こちらは茶封筒に入っていますが、書類の作成・提出は後述するe-Taxで行うので紙の書類に手書きしなくていいです。源泉徴収なしで1~6に該当しなければ、提出者欄部分と1の源泉徴収合計表に役員報酬の合計と源泉徴収「0円」と記入するだけになります。
e-Taxで書類の作成・提出をする
法定調書合計表などの法定調書の作成・提出はe-Taxで行います。他にも書面で提出や税務署に直接行くなどの方法もありますが電子取引が推奨になっていますし、確定申告でも使うのでe-Taxで手続きしましょう。e-Taxを使った申告の詳しい手順はこちらの記事で解説しています。
マネーフォワード年末調整を使ってみた
マネーフォワードクラウド会計を利用している場合、年末調整サービスが付帯されています。

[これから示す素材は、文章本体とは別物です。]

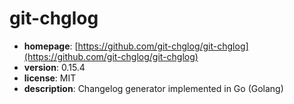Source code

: # git-chglog

- **homepage**: [https://github.com/git-chglog/git-chglog](https://github.com/git-chglog/git-chglog)
- **version**: 0.15.4
- **license**: MIT
- **description**: Changelog generator implemented in Go (Golang)

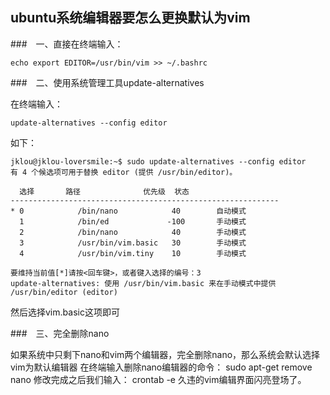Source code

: ## ubuntu系统编辑器要怎么更换默认为vim

###　一、直接在终端输入：

	echo export EDITOR=/usr/bin/vim >> ~/.bashrc

###　二、使用系统管理工具update-alternatives

在终端输入：

	update-alternatives --config editor

如下：

	jklou@jklou-loversmile:~$ sudo update-alternatives --config editor
	有 4 个候选项可用于替换 editor (提供 /usr/bin/editor)。
	
	  选择       路径              优先级  状态
	------------------------------------------------------------
	* 0            /bin/nano            40        自动模式
	  1            /bin/ed             -100       手动模式
	  2            /bin/nano            40        手动模式
	  3            /usr/bin/vim.basic   30        手动模式
	  4            /usr/bin/vim.tiny    10        手动模式

	要维持当前值[*]请按<回车键>，或者键入选择的编号：3
	update-alternatives: 使用 /usr/bin/vim.basic 来在手动模式中提供 /usr/bin/editor (editor)

然后选择vim.basic这项即可

###　三、完全删除nano

如果系统中只剩下nano和vim两个编辑器，完全删除nano，那么系统会默认选择vim为默认编辑器
在终端输入删除nano编辑器的命令：
sudo apt-get remove nano
修改完成之后我们输入：
crontab -e
久违的vim编辑界面闪亮登场了。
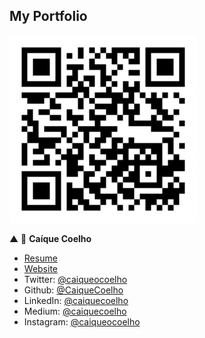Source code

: ## My Portfolio

<img src="https://github.com/CaiqueCoelho/my-portfolio/blob/main/my-portfolio-qr-code.png" width="300px">

▲
👤 **Caíque Coelho**

* [Resume](https://drive.google.com/file/d/1IBRSOQzzDqXBAYCDNPf2lDpwcuRaYlOp/view?usp=sharing)
* [Website](https://caiquecoelho.github.io/my-portfolio/)
* Twitter: [@caiqueocoelho](https://twitter.com/caiqueocoelho)
* Github: [@CaiqueCoelho](https://github.com/CaiqueCoelho)
* LinkedIn: [@caiquecoelho](https://linkedin.com/in/caiquecoelho)
* Medium: [@caiquecoelho](https://caiquecoelho.medium.com/)
* Instagram: [@caiqueocoelho](https://www.instagram.com/caiqueocoelho/)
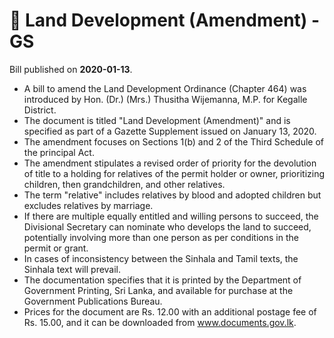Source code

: # 📄  Land Development (Amendment) - GS

Bill published on **2020-01-13**.

- A bill to amend the Land Development Ordinance (Chapter 464) was introduced by Hon. (Dr.) (Mrs.) Thusitha Wijemanna, M.P. for Kegalle District.
- The document is titled "Land Development (Amendment)" and is specified as part of a Gazette Supplement issued on January 13, 2020.
- The amendment focuses on Sections 1(b) and 2 of the Third Schedule of the principal Act.
- The amendment stipulates a revised order of priority for the devolution of title to a holding for relatives of the permit holder or owner, prioritizing children, then grandchildren, and other relatives.
- The term "relative" includes relatives by blood and adopted children but excludes relatives by marriage.
- If there are multiple equally entitled and willing persons to succeed, the Divisional Secretary can nominate who develops the land to succeed, potentially involving more than one person as per conditions in the permit or grant.
- In cases of inconsistency between the Sinhala and Tamil texts, the Sinhala text will prevail.
- The documentation specifies that it is printed by the Department of Government Printing, Sri Lanka, and available for purchase at the Government Publications Bureau.
- Prices for the document are Rs. 12.00 with an additional postage fee of Rs. 15.00, and it can be downloaded from www.documents.gov.lk.
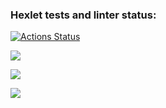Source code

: ### Hexlet tests and linter status:
[![Actions Status](https://github.com/Esperansa10/php-project-45/workflows/hexlet-check/badge.svg)](https://github.com/Esperansa10/php-project-45/actions)

<a href="https://codeclimate.com/github/Esperansa10/php-project-45/maintainability"><img src="https://api.codeclimate.com/v1/badges/859c36cad424366a0d1a/maintainability" /></a>

<a href="https://asciinema.org/a/s3lLVB5PqJBkyQ5d3A69dyvq4" target="_blank"><img src="https://asciinema.org/a/s3lLVB5PqJBkyQ5d3A69dyvq4.svg" /></a>

<a href="https://asciinema.org/a/QGs8QBGXT5WW6bGQp8r16TC9j" target="_blank"><img src="https://asciinema.org/a/QGs8QBGXT5WW6bGQp8r16TC9j.svg" /></a>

私はマネフォの会計ソフトを使っているので年末調整の書類の作成はこの機能を使って作っています。この機能でできることは
- 社員が記入する扶養控除申告書などの申告書の作成が自動化できる
- 法定調書や給与支払報告書の作成が自動化できる
- e-Taxを使わずに申告までできる
各種書類の作成が自動化できるので国税庁のHPにアクセスしてダウンロードする必要もなく、法定調書や給与支払い報告書もまとめて管理できるのが便利です。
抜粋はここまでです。